(Saved entries)
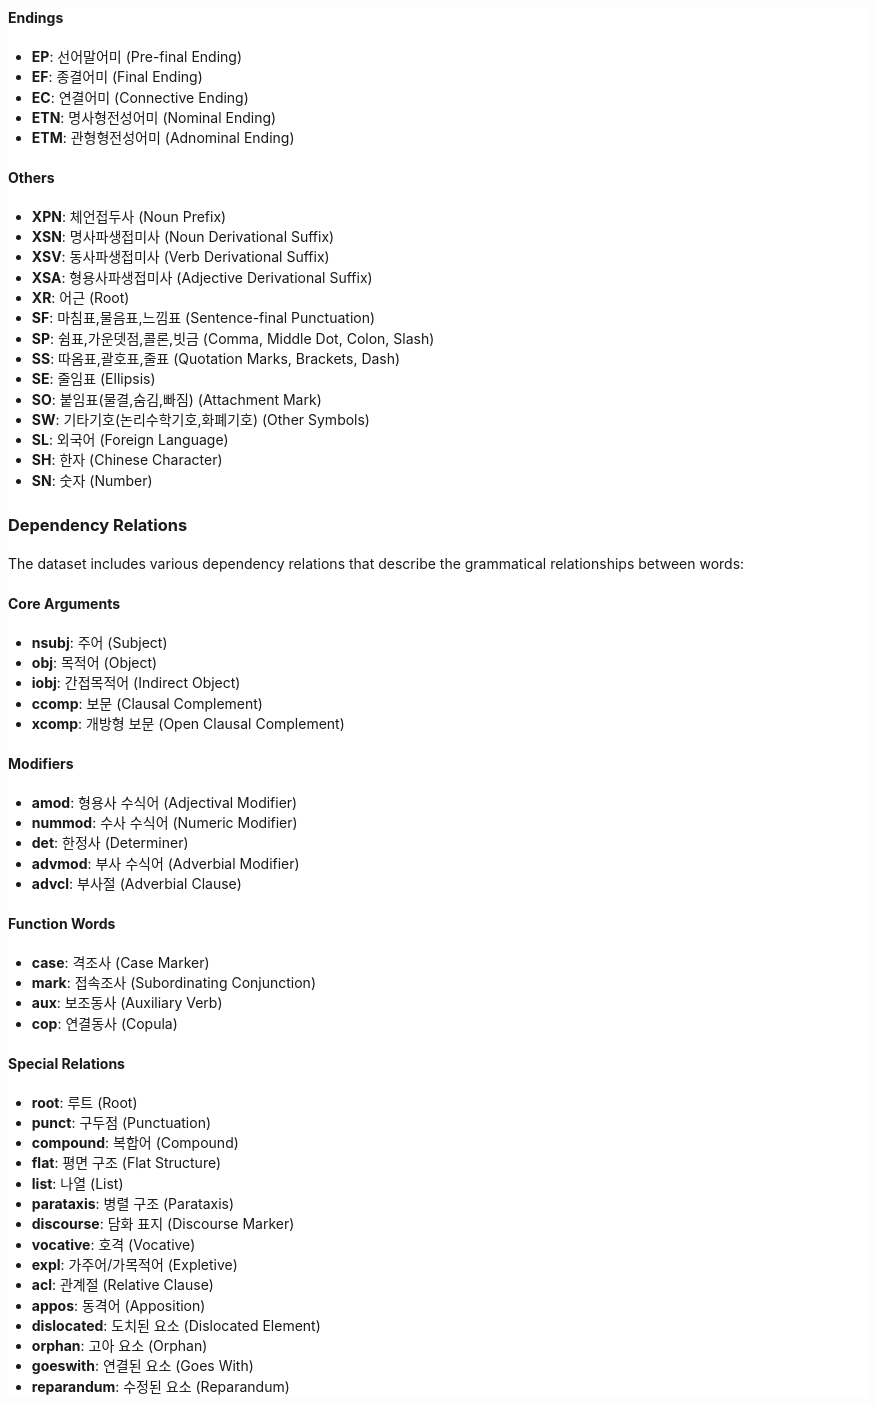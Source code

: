 #### Endings
- **EP**: 선어말어미 (Pre-final Ending)
- **EF**: 종결어미 (Final Ending)
- **EC**: 연결어미 (Connective Ending)
- **ETN**: 명사형전성어미 (Nominal Ending)
- **ETM**: 관형형전성어미 (Adnominal Ending)

#### Others
- **XPN**: 체언접두사 (Noun Prefix)
- **XSN**: 명사파생접미사 (Noun Derivational Suffix)
- **XSV**: 동사파생접미사 (Verb Derivational Suffix)
- **XSA**: 형용사파생접미사 (Adjective Derivational Suffix)
- **XR**: 어근 (Root)
- **SF**: 마침표,물음표,느낌표 (Sentence-final Punctuation)
- **SP**: 쉼표,가운뎃점,콜론,빗금 (Comma, Middle Dot, Colon, Slash)
- **SS**: 따옴표,괄호표,줄표 (Quotation Marks, Brackets, Dash)
- **SE**: 줄임표 (Ellipsis)
- **SO**: 붙임표(물결,숨김,빠짐) (Attachment Mark)
- **SW**: 기타기호(논리수학기호,화폐기호) (Other Symbols)
- **SL**: 외국어 (Foreign Language)
- **SH**: 한자 (Chinese Character)
- **SN**: 숫자 (Number)

### Dependency Relations

The dataset includes various dependency relations that describe the grammatical relationships between words:

#### Core Arguments
- **nsubj**: 주어 (Subject)
- **obj**: 목적어 (Object)
- **iobj**: 간접목적어 (Indirect Object)
- **ccomp**: 보문 (Clausal Complement)
- **xcomp**: 개방형 보문 (Open Clausal Complement)

#### Modifiers
- **amod**: 형용사 수식어 (Adjectival Modifier)
- **nummod**: 수사 수식어 (Numeric Modifier)
- **det**: 한정사 (Determiner)
- **advmod**: 부사 수식어 (Adverbial Modifier)
- **advcl**: 부사절 (Adverbial Clause)

#### Function Words
- **case**: 격조사 (Case Marker)
- **mark**: 접속조사 (Subordinating Conjunction)
- **aux**: 보조동사 (Auxiliary Verb)
- **cop**: 연결동사 (Copula)

#### Special Relations
- **root**: 루트 (Root)
- **punct**: 구두점 (Punctuation)
- **compound**: 복합어 (Compound)
- **flat**: 평면 구조 (Flat Structure)
- **list**: 나열 (List)
- **parataxis**: 병렬 구조 (Parataxis)
- **discourse**: 담화 표지 (Discourse Marker)
- **vocative**: 호격 (Vocative)
- **expl**: 가주어/가목적어 (Expletive)
- **acl**: 관계절 (Relative Clause)
- **appos**: 동격어 (Apposition)
- **dislocated**: 도치된 요소 (Dislocated Element)
- **orphan**: 고아 요소 (Orphan)
- **goeswith**: 연결된 요소 (Goes With)
- **reparandum**: 수정된 요소 (Reparandum)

- _Problem description_: Retype only the lines above between the line with "- **xcomp**: 개방형 보문 (Open Clausal Complement)" and the line with "- **parataxis**: 병렬 구조 (Parataxis)", counting those two lines as well, and keep every character as it is.

- _Response_:
- **xcomp**: 개방형 보문 (Open Clausal Complement)

#### Modifiers
- **amod**: 형용사 수식어 (Adjectival Modifier)
- **nummod**: 수사 수식어 (Numeric Modifier)
- **det**: 한정사 (Determiner)
- **advmod**: 부사 수식어 (Adverbial Modifier)
- **advcl**: 부사절 (Adverbial Clause)

#### Function Words
- **case**: 격조사 (Case Marker)
- **mark**: 접속조사 (Subordinating Conjunction)
- **aux**: 보조동사 (Auxiliary Verb)
- **cop**: 연결동사 (Copula)

#### Special Relations
- **root**: 루트 (Root)
- **punct**: 구두점 (Punctuation)
- **compound**: 복합어 (Compound)
- **flat**: 평면 구조 (Flat Structure)
- **list**: 나열 (List)
- **parataxis**: 병렬 구조 (Parataxis)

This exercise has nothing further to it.